Twitter users have also fact-checked tweets on topics like the Arab-Israel conflict. A Human Rights Watch director tweeted an image earlier this month of a member of the Palestinian armed group, Islamic Jihad, with the text, “Make no mistake: Israel killed Khader Adnan.” Community Notes below the tweet clarifies that Adnan praised suicide bombers, was a member of the Islamic Jihad, and that he died from a hunger strike in prison, not at Israeli hands.

Twitter users are not wading into only political battles. Over the weekend, a Community Note was added to a tweet about Elon Musk being self-made. The notes have also added comedy to the site by fact-checking advertisements. “When you drive with @Uber, you’re the boss. #Uber #earnlikeaboss,” an Uber ad reads. Users added the following note for context: “Uber advertises ‘earn like a boss,’ however, in realty Uber driver compensation averages $11.77 per hour.”
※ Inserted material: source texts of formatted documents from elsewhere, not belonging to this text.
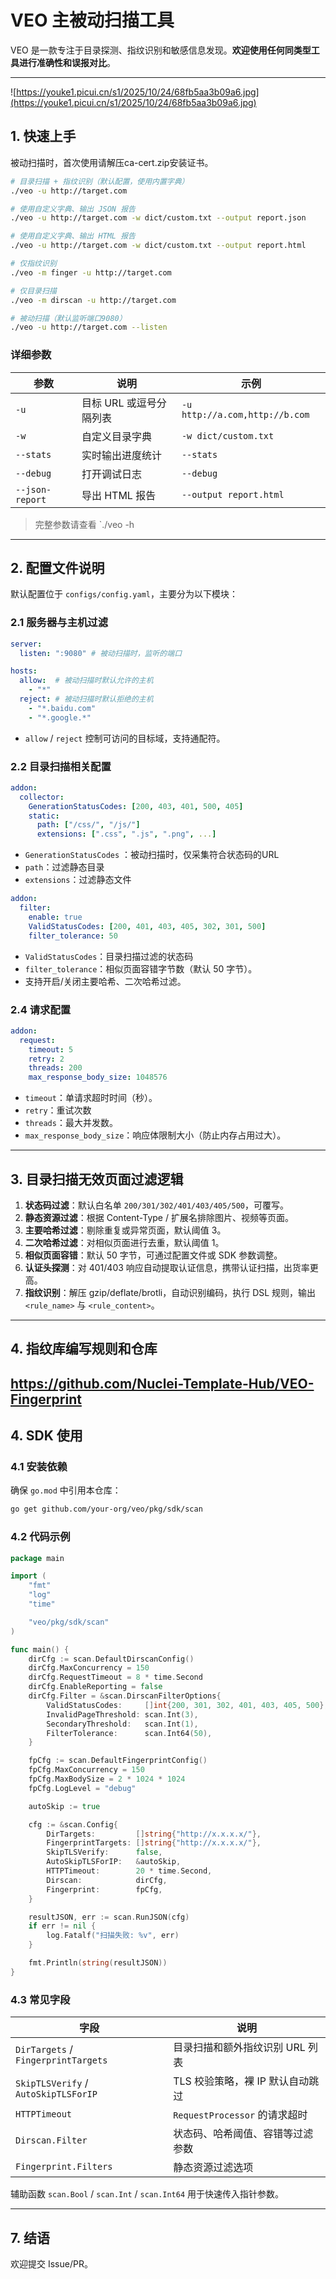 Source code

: # VEO 主被动扫描工具
VEO 是一款专注于目录探测、指纹识别和敏感信息发现。**欢迎使用任何同类型工具进行准确性和误报对比**。

---
![https://youke1.picui.cn/s1/2025/10/24/68fb5aa3b09a6.jpg](https://youke1.picui.cn/s1/2025/10/24/68fb5aa3b09a6.jpg)

## 1. 快速上手
被动扫描时，首次使用请解压ca-cert.zip安装证书。

```bash
# 目录扫描 + 指纹识别（默认配置，使用内置字典）
./veo -u http://target.com

# 使用自定义字典、输出 JSON 报告
./veo -u http://target.com -w dict/custom.txt --output report.json

# 使用自定义字典、输出 HTML 报告
./veo -u http://target.com -w dict/custom.txt --output report.html

# 仅指纹识别
./veo -m finger -u http://target.com

# 仅目录扫描
./veo -m dirscan -u http://target.com

# 被动扫描（默认监听端口9080）
./veo -u http://target.com --listen
```

### 详细参数

| 参数 | 说明 | 示例 |
|------|------|------|
| `-u` | 目标 URL 或逗号分隔列表 | `-u http://a.com,http://b.com` |
| `-w` | 自定义目录字典 | `-w dict/custom.txt` |
| `--stats` | 实时输出进度统计 | `--stats` |
| `--debug` | 打开调试日志 | `--debug` |
| `--json-report` | 导出 HTML 报告          | `--output report.html`         |

> 完整参数请查看 `./veo -h

---
## 2. 配置文件说明

默认配置位于 `configs/config.yaml`，主要分为以下模块：

### 2.1 服务器与主机过滤
```yaml
server:
  listen: ":9080" # 被动扫描时，监听的端口

hosts:
  allow:  # 被动扫描时默认允许的主机
    - "*"
  reject: # 被动扫描时默认拒绝的主机
    - "*.baidu.com"
    - "*.google.*"
```
- `allow` / `reject` 控制可访问的目标域，支持通配符。

### 2.2 目录扫描相关配置
```yaml
addon:
  collector:
    GenerationStatusCodes: [200, 403, 401, 500, 405]
    static:
      path: ["/css/", "/js/"]
      extensions: [".css", ".js", ".png", ...]
```
- `GenerationStatusCodes` ：被动扫描时，仅采集符合状态码的URL
- `path`：过滤静态目录
- `extensions`：过滤静态文件

```yaml
addon:
  filter:
    enable: true
    ValidStatusCodes: [200, 401, 403, 405, 302, 301, 500]
    filter_tolerance: 50
```
- `ValidStatusCodes`：目录扫描过滤的状态码
- `filter_tolerance`：相似页面容错字节数（默认 50 字节）。
- 支持开启/关闭主要哈希、二次哈希过滤。

### 2.4 请求配置
```yaml
addon:
  request:
    timeout: 5
    retry: 2
    threads: 200
    max_response_body_size: 1048576
```
- `timeout`：单请求超时时间（秒）。
- `retry`：重试次数
- `threads`：最大并发数。
- `max_response_body_size`：响应体限制大小（防止内存占用过大）。

---
## 3. 目录扫描无效页面过滤逻辑

1. **状态码过滤**：默认白名单 `200/301/302/401/403/405/500`，可覆写。
2. **静态资源过滤**：根据 Content-Type / 扩展名排除图片、视频等页面。
3. **主要哈希过滤**：剔除重复或异常页面，默认阈值 3。
4. **二次哈希过滤**：对相似页面进行去重，默认阈值 1。
5. **相似页面容错**：默认 50 字节，可通过配置文件或 SDK 参数调整。
6. **认证头探测**：对 401/403 响应自动提取认证信息，携带认证扫描，出货率更高。
7. **指纹识别**：解压 gzip/deflate/brotli，自动识别编码，执行 DSL 规则，输出 `<rule_name>` 与 `<rule_content>`。

---

## 4. 指纹库编写规则和仓库
https://github.com/Nuclei-Template-Hub/VEO-Fingerprint
---
## 4. SDK 使用

### 4.1 安装依赖
确保 `go.mod` 中引用本仓库：
```bash
go get github.com/your-org/veo/pkg/sdk/scan
```

### 4.2 代码示例
```go
package main

import (
    "fmt"
    "log"
    "time"

    "veo/pkg/sdk/scan"
)

func main() {
    dirCfg := scan.DefaultDirscanConfig()
    dirCfg.MaxConcurrency = 150
    dirCfg.RequestTimeout = 8 * time.Second
    dirCfg.EnableReporting = false
    dirCfg.Filter = &scan.DirscanFilterOptions{
        ValidStatusCodes:     []int{200, 301, 302, 401, 403, 405, 500},
        InvalidPageThreshold: scan.Int(3),
        SecondaryThreshold:   scan.Int(1),
        FilterTolerance:      scan.Int64(50),
    }

    fpCfg := scan.DefaultFingerprintConfig()
    fpCfg.MaxConcurrency = 150
    fpCfg.MaxBodySize = 2 * 1024 * 1024
    fpCfg.LogLevel = "debug"

    autoSkip := true

    cfg := &scan.Config{
        DirTargets:         []string{"http://x.x.x.x/"},
        FingerprintTargets: []string{"http://x.x.x.x/"},
        SkipTLSVerify:      false,
        AutoSkipTLSForIP:   &autoSkip,
        HTTPTimeout:        20 * time.Second,
        Dirscan:            dirCfg,
        Fingerprint:        fpCfg,
    }

    resultJSON, err := scan.RunJSON(cfg)
    if err != nil {
        log.Fatalf("扫描失败: %v", err)
    }

    fmt.Println(string(resultJSON))
}
```

### 4.3 常见字段

| 字段 | 说明 |
|------|------|
| `DirTargets` / `FingerprintTargets` | 目录扫描和额外指纹识别 URL 列表 |
| `SkipTLSVerify` / `AutoSkipTLSForIP` | TLS 校验策略，裸 IP 默认自动跳过 |
| `HTTPTimeout` | `RequestProcessor` 的请求超时 |
| `Dirscan.Filter` | 状态码、哈希阈值、容错等过滤参数 |
| `Fingerprint.Filters` | 静态资源过滤选项 |

辅助函数 `scan.Bool` / `scan.Int` / `scan.Int64` 用于快速传入指针参数。

---
## 7. 结语

欢迎提交 Issue/PR。
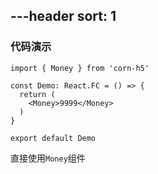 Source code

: ---header
sort: 1
---

### 代码演示

```tsx
import { Money } from 'corn-h5'

const Demo: React.FC = () => {
  return (
    <Money>9999</Money>
  )
}

export default Demo
```
直接使用`Money`组件
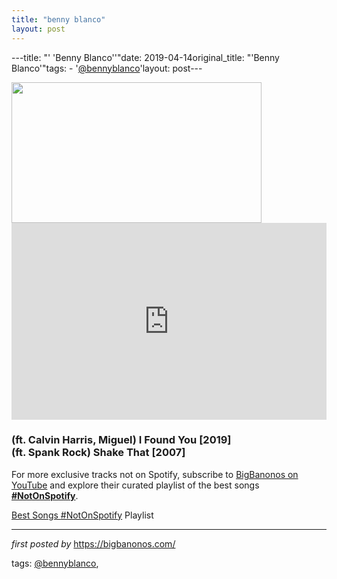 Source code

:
 ```yaml
---
title: "benny blanco"
layout: post
---
```

---title: "' 'Benny Blanco''"date: 2019-04-14original_title: "'Benny Blanco'"tags:  - '[@bennyblanco](/tags/bennyblanco/)'layout: post---<div class="separator" ><a href="https://i.ytimg.com/vi/yNXDxUQ4c9U/maxresdefault.jpg" imageanchor="1"><img border="0" data-original-height="450" data-original-width="800" height="225" src="https://i.ytimg.com/vi/yNXDxUQ4c9U/maxresdefault.jpg" width="400" /></a></div><iframe allow="accelerometer; autoplay; encrypted-media; gyroscope; picture-in-picture" allowfullscreen="" frameborder="0" height="315" src="https://www.youtube.com/embed/videoseries?list=PLtuNtuTatqI0lnzOMFo_17BML0H4N20Nm" width="100%"></iframe><br /><h3>(ft. Calvin Harris, Miguel) I Found You [2019]<br />(ft. Spank Rock) Shake That [2007]</h3><!--Subscribe and Playlist Links--><div>    <p>For more exclusive tracks not on Spotify, subscribe to <a href="https://www.youtube.com/[@BigBanonos](/tags/BigBanonos/)" target="_blank">BigBanonos on YouTube</a> and explore their curated playlist of the best songs <strong>[#NotOnSpotify](/tags/NotOnSpotify/)</strong>.</p>    <p><a href="https://www.youtube.com/playlist?list=PLtuNtuTatqI0kFahUCbtbfenC_ET5O_tr" target="_blank">Best Songs [#NotOnSpotify](/tags/NotOnSpotify/) Playlist<br /></a></p></div><hr /><p><em>first posted by</em> <a href="https://bigbanonos.com/" rel="noopener" target="_new">https://bigbanonos.com/</a></p><p>tags: [@bennyblanco](/tags/bennyblanco/),</p>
Regal Cinemas also got fact checked on its “unlimited” movie pass, with a Community Note clarifying, “Regal reserves the right to designate any movie as ineligible.”

Community Notes are user-generated and user-rated, so the side of the ideological aisle that engages more with the process will theoretically be more visible. “You should be seeing something closer to a 50/50 balance,” Mr. Musk tweeted in response to a prominent journalist writing that he sees more right-leaning content at the moment.

Since Mr. Musk’s takeover of Twitter, prominent left-leaning account holders have declared the site dead, full of racists and right wingers, and vowed to move to alternatives like Post, Mastodon, or Mr. Dorsey’s new venture, Bluesky. Yet Twitter so far is the site with the most eyeballs and action. An NBC reporter, Ben Collins, tweeted recently, “This site is necrotic, fully diseased.” Yet he’s tweeted more than a handful of times since.

While some on the left may be calling for changes to the Community Notes process and calling it biased, Mr. Alexander says the notes are unlikely to go away anytime soon. “First is the democratic angle, which is very appealing for social media users,” he says. “Second, I think Elon Musk probably loves watching the Fourth Estate get some comeuppance from the masses.”